It's a joke! Where is Greece if not in the Top 4?

Slovenia and Germany are overrated in that chart...


----------



## UD40 (May 12, 2005)

I think spots 3-5 could be interchangeable between France, Spain and Greece. I agree with spots 1 and 2, but I think Brazil shoul be 7 or 8. But idk much about Slovenia, Lithuania, or Germany.


----------



## Ron Mexico (Feb 14, 2004)

LOL USA ranked ahead of Argentina


if the Miami heat were returning 10 out of 12 players, they'd be ranked #1 in SI rankings, so why not use the same logic when it comes to international competitions


----------



## bball2223 (Jul 21, 2006)

To have the USA ranked number one in the polls is just dumb. I hope they win, but lets get real they barley escaped against Brazil. Argentina, France, Germany, Greece, Lithuania, and Brazil are all capable of beating the US. The US won't win the world championship, because everyone has caught up. We are as athletic as the Dream Team but the Dream Team had superstars who were more fundamentaly advanced then the Europeans. Now the superstars on this team are as fundamentally sound and skilled as the European players. Europe and Soth America has Caught up. 

Again I want the USA to win, but it's a process medaling would be a step in the right direction (even another bronze medal would be a step).


----------



## SianTao (Jul 11, 2005)

Brasil is too high, Greece should definitely be in the mix.
Serbia might squeeze into Top 8 somewhere near the bottom too - it's quite possible they'd defeat Germany in 1/8-finals (or whatever they get to play, since group B is the easiest by far), and anyway, they're not THAT bad overall to fall out of sight completely.


----------



## safari (May 19, 2003)

Well France is a little too high IMO, as the coach has stated, his team aims at the top 8 (in the best case) but experience will be an issue, and this team should be more competitive in 2008 and especially 2010.
Concerning Greece I agree it's a joke they aren't in the top 3 (they're Europe's champions !)...


----------



## yomismo (Feb 29, 2004)

Spain and Argentina are in the same level IMO, they can beat each other any day and it will always be a tought game (no matter what happened at Madrid, where Spain owned Argetina). Team USA can be the favourite or just in the same level than Spain and Argentina. They struggled against Brazil and you can't do that if you pretend to get the gold, so they're still a bit uncertain and will still be till they fall or get the gold.

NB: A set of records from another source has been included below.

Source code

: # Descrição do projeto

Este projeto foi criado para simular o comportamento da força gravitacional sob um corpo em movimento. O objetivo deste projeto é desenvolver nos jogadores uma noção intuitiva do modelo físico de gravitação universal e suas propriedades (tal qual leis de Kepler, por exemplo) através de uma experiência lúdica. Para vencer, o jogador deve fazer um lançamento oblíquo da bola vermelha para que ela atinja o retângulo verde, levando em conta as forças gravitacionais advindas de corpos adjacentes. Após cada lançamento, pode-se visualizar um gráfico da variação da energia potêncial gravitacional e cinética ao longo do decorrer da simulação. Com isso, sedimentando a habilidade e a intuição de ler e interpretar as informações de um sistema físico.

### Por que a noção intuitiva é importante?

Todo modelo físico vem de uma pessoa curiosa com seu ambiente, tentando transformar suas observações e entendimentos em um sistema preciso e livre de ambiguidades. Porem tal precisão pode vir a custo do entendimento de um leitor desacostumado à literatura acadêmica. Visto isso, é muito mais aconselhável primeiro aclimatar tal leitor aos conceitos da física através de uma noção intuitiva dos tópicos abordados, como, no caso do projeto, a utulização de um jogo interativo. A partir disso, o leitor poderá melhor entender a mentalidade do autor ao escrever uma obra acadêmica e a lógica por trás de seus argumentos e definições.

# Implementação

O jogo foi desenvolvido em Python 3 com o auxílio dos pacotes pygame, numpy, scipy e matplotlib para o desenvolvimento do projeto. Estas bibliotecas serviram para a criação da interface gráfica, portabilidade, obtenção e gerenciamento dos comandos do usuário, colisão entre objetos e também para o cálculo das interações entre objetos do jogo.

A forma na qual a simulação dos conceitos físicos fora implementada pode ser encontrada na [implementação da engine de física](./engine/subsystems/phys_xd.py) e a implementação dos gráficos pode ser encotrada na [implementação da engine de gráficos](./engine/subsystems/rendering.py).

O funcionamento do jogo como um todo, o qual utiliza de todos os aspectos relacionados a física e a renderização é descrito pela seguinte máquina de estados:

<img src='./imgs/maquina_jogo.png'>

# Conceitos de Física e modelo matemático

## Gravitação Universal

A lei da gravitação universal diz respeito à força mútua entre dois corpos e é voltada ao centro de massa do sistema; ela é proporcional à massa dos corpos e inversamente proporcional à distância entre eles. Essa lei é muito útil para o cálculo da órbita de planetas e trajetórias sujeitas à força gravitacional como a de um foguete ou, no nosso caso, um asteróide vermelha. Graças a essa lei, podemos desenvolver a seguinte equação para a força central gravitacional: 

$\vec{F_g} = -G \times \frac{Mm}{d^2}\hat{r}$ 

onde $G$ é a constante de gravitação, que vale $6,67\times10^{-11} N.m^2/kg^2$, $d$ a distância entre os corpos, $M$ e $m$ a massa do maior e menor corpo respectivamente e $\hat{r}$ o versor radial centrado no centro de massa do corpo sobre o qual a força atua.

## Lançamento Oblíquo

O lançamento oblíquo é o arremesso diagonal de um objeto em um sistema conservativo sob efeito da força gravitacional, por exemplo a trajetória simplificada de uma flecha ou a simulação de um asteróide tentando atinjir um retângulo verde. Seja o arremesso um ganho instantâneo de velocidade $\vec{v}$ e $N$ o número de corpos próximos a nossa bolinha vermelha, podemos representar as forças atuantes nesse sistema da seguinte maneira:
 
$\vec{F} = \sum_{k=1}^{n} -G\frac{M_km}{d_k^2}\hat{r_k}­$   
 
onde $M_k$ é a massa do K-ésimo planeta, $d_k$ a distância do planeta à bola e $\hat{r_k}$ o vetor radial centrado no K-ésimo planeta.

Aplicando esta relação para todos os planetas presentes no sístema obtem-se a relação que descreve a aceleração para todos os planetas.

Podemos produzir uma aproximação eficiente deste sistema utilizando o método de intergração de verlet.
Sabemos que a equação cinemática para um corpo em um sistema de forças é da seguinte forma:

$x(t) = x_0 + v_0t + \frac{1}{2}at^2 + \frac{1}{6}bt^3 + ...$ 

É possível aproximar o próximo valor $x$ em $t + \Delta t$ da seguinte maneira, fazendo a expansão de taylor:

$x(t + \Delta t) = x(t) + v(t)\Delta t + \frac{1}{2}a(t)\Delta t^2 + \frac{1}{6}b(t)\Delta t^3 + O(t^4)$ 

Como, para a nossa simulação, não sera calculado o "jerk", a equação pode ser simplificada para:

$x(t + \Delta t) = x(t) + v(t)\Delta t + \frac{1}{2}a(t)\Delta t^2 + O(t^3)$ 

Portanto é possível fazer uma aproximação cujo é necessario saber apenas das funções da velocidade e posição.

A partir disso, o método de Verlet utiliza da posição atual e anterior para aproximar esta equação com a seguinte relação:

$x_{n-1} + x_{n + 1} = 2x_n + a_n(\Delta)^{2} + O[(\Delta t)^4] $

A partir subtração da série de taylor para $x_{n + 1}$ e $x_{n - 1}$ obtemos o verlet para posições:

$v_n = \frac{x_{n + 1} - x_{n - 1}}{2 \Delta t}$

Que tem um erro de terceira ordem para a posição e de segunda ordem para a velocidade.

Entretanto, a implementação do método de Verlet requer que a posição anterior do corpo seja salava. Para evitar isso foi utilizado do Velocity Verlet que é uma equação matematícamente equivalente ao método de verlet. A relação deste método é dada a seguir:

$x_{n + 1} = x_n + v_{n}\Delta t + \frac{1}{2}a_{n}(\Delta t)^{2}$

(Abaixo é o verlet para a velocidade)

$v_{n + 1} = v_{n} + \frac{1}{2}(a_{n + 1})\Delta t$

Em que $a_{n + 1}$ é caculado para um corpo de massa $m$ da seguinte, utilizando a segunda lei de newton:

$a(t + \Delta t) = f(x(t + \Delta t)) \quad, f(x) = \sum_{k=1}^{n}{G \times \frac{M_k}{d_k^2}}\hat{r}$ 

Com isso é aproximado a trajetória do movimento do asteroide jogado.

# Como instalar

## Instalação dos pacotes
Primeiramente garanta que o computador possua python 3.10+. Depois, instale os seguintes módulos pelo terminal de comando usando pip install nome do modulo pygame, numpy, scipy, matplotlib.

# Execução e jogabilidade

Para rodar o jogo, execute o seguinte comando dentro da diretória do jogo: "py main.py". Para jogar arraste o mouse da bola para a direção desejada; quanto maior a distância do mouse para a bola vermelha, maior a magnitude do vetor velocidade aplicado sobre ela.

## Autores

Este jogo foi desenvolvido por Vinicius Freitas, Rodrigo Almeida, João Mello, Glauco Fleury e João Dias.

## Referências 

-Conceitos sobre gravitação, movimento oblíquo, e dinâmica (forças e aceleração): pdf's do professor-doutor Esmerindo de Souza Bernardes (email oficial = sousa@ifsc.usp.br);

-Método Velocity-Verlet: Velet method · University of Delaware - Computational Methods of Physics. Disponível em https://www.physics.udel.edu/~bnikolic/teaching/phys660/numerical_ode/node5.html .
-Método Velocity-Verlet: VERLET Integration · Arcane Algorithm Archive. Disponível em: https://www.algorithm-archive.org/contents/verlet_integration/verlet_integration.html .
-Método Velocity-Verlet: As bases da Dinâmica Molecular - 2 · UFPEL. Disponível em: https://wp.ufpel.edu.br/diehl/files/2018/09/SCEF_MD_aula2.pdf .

Then, just a step behind these teams is Greece. They're a great team, with good chemistry, very good players and always plays with passion (and also a very tought defense). I like them, and I think they can even get the gold.

And then comes France, which is a bit worser than Greece and I see no chances for them to get the gold, no matter what. They're so physical, but if USA lacks a shoter, France's case is even worser. They can penetrate but no one can shot in that team. IMO to say tht M. Pietrus is the best shoter in their startings five is enough said. Anyway they'll contend for the medals.

Then comes Serbia, Germany, Italy and Lithuania, and even Slovenia can pair with them, depending on how they play. Slovenia has an awesome team, but still don't know how will they play in big games, they've always have more than decent teams, but never achieve anything important.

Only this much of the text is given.